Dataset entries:
=== Section Start ===
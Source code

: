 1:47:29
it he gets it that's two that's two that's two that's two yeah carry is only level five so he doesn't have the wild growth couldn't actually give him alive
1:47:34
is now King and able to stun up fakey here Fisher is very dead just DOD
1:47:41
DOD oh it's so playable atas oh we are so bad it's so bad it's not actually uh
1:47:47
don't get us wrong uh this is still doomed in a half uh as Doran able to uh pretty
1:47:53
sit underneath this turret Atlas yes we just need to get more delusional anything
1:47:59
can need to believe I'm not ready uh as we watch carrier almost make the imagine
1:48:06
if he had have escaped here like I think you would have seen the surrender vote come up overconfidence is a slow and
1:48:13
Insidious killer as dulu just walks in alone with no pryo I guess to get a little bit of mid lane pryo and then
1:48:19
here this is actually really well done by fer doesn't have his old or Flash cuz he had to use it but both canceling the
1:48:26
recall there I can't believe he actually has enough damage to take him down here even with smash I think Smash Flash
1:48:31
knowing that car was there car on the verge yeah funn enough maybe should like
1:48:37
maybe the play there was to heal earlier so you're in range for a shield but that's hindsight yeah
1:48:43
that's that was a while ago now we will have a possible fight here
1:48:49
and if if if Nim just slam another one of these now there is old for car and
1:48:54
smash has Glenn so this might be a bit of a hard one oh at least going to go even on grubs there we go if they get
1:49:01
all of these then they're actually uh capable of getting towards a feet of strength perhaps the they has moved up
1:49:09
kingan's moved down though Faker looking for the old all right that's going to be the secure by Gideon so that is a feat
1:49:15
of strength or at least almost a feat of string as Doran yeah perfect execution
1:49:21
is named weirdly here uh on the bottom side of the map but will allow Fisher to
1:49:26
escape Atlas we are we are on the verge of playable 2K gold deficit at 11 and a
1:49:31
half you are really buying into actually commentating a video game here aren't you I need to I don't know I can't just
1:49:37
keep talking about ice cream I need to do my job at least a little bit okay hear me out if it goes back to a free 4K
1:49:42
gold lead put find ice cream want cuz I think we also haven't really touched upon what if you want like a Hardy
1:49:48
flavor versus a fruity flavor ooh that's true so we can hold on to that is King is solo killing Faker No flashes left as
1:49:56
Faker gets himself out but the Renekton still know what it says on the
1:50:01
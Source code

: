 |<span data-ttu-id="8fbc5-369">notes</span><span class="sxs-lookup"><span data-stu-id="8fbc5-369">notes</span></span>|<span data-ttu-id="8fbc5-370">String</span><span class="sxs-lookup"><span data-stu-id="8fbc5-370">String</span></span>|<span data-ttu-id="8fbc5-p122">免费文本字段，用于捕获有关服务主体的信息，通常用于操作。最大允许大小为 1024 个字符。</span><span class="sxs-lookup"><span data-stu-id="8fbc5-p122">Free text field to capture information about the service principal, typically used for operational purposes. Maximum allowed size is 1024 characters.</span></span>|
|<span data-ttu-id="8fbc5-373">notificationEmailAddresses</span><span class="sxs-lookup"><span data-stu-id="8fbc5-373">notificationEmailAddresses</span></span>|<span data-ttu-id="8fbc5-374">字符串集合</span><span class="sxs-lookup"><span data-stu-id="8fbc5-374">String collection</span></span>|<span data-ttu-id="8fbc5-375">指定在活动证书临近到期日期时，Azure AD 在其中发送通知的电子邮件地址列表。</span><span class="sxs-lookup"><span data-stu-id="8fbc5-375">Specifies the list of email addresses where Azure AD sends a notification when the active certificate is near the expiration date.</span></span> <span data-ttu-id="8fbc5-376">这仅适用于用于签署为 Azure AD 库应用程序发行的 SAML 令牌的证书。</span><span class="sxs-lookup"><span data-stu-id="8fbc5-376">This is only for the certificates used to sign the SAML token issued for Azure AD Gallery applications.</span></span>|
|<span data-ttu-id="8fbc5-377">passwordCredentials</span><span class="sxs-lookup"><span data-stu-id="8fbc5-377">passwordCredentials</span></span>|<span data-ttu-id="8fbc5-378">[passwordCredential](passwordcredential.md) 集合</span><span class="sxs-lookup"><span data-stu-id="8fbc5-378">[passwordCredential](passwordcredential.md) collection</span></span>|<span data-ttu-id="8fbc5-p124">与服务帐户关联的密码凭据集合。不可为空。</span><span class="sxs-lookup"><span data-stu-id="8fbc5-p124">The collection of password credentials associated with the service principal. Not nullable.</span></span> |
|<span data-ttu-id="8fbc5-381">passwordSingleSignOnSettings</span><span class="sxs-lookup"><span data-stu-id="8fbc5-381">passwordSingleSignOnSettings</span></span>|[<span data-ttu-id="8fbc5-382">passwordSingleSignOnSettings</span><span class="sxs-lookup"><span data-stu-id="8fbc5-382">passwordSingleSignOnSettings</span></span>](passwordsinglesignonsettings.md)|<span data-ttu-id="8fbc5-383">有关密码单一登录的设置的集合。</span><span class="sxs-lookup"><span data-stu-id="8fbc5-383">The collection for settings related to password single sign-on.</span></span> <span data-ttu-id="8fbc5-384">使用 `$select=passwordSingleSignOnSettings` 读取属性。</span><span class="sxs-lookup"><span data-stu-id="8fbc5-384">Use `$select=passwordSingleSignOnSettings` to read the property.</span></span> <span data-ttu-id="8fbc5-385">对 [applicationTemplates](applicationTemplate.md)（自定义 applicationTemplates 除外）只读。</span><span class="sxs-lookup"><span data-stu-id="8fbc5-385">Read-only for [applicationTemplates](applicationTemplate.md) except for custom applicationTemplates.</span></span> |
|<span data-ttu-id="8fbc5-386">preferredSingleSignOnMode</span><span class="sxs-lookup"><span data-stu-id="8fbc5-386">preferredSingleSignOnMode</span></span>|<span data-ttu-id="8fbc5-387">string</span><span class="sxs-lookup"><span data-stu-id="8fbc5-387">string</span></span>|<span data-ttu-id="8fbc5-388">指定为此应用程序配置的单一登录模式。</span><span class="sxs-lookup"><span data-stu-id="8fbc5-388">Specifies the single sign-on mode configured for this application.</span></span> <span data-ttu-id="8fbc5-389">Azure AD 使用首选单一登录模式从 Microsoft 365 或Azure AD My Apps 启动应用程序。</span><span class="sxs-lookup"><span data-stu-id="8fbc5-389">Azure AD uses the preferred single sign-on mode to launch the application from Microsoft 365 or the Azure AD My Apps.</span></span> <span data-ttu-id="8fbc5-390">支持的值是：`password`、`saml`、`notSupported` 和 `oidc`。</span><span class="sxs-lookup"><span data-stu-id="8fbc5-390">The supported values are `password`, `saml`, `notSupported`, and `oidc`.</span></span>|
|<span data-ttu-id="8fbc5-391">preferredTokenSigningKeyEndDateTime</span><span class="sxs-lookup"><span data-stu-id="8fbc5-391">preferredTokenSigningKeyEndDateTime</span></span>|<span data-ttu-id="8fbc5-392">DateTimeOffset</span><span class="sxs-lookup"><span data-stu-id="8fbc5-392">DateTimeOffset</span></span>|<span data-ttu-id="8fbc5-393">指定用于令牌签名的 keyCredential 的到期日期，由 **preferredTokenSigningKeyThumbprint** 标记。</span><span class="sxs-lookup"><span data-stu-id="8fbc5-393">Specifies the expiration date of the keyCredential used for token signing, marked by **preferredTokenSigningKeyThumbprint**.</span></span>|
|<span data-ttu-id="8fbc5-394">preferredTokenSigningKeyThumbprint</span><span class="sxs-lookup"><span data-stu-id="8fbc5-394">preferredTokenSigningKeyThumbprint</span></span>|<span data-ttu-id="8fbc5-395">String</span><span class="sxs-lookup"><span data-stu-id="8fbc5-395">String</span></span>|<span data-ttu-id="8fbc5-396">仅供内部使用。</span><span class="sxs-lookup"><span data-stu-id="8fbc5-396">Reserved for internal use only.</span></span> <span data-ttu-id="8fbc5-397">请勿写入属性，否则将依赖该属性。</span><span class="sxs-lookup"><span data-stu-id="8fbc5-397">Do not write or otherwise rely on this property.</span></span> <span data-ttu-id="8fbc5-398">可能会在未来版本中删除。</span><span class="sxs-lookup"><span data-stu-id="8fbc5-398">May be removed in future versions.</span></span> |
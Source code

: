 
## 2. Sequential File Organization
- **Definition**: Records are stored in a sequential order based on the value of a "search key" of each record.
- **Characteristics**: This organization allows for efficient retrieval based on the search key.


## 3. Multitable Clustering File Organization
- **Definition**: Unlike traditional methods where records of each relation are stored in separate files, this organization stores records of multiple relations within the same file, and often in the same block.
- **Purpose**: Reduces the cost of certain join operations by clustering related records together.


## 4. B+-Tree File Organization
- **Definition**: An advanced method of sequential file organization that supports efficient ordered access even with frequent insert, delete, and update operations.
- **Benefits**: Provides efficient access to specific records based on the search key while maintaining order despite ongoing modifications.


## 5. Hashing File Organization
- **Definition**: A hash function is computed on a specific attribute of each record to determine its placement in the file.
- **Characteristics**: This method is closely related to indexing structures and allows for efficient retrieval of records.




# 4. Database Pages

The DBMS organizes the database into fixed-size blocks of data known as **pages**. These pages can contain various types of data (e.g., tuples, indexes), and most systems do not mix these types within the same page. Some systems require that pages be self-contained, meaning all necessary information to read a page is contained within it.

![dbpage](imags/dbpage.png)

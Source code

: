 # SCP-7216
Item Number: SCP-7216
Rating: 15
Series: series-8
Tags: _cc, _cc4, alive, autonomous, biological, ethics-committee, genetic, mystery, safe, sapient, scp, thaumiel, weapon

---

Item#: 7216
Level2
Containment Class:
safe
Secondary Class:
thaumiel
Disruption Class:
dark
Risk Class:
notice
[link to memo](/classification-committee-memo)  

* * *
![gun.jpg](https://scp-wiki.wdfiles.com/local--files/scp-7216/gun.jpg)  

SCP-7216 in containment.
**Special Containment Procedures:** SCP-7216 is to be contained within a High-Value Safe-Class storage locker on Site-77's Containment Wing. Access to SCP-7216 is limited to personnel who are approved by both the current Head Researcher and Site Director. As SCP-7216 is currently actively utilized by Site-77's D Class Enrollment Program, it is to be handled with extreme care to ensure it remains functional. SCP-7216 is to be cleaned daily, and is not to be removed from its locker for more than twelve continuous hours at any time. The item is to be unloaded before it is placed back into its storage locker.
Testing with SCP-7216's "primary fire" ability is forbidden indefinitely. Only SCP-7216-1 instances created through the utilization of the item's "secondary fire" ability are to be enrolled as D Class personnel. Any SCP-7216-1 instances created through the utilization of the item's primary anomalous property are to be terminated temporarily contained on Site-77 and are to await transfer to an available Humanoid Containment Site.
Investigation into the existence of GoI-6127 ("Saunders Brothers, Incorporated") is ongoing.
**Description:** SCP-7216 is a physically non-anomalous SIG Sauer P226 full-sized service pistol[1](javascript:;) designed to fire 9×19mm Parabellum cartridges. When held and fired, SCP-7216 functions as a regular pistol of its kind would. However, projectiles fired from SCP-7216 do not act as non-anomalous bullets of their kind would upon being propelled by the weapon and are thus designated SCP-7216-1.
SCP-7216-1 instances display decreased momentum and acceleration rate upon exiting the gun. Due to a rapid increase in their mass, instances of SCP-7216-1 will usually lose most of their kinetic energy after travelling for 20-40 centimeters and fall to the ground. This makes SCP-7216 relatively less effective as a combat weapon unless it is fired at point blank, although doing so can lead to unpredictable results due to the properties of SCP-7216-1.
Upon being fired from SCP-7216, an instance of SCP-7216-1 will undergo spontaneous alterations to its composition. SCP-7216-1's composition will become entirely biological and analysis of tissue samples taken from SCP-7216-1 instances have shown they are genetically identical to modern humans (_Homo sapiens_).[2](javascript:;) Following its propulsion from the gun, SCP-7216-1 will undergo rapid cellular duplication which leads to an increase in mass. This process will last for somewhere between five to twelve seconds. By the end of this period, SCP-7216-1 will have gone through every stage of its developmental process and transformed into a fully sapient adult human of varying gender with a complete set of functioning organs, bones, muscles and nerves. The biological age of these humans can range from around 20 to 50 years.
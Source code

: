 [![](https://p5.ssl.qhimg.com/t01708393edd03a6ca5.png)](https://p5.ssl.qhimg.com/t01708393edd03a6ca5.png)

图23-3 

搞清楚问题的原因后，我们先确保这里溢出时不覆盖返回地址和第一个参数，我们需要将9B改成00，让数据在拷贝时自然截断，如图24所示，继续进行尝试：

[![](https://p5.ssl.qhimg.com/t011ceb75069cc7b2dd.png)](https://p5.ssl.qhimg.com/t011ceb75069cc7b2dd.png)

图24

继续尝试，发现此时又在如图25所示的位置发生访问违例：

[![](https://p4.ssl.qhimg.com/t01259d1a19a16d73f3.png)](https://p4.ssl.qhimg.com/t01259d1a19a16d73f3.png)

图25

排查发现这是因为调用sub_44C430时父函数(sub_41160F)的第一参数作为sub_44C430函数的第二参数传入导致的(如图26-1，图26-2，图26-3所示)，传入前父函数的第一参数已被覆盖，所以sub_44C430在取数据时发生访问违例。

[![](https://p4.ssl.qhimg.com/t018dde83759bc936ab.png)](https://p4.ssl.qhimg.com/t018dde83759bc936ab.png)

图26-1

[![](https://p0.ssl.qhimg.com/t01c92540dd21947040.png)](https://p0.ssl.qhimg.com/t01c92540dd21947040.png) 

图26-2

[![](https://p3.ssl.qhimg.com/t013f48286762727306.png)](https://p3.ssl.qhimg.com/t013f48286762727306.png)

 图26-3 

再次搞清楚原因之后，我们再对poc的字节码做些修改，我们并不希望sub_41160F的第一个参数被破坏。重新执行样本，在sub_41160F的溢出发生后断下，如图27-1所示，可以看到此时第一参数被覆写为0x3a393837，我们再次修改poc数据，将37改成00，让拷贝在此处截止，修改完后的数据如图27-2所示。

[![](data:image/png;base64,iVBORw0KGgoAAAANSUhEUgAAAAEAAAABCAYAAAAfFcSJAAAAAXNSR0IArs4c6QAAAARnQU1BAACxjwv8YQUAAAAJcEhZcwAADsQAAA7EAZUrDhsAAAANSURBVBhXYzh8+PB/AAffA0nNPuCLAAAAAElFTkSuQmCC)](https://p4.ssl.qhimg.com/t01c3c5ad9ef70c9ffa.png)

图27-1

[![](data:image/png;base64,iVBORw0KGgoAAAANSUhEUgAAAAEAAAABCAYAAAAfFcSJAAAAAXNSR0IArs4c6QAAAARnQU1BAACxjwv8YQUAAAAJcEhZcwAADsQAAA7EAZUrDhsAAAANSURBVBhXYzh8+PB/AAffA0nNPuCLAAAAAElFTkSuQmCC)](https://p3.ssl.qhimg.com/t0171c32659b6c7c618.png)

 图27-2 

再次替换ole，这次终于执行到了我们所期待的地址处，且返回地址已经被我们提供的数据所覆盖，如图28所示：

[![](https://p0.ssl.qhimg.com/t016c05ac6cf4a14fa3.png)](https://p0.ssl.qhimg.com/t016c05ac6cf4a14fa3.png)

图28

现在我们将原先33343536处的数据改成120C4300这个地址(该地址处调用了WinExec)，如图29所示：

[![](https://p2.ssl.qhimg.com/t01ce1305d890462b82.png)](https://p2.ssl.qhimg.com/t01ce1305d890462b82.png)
=== Section End ===
__Task instructions__
Lines that hold the word "Faker" are the ones to copy from the entries above.

__Exercise result__
kingan's moved down though Faker looking for the old all right that's going to be the secure by Gideon so that is a feat
flavor versus a fruity flavor ooh that's true so we can hold on to that is King is solo killing Faker No flashes left as
Faker gets himself out but the Renekton still know what it says on the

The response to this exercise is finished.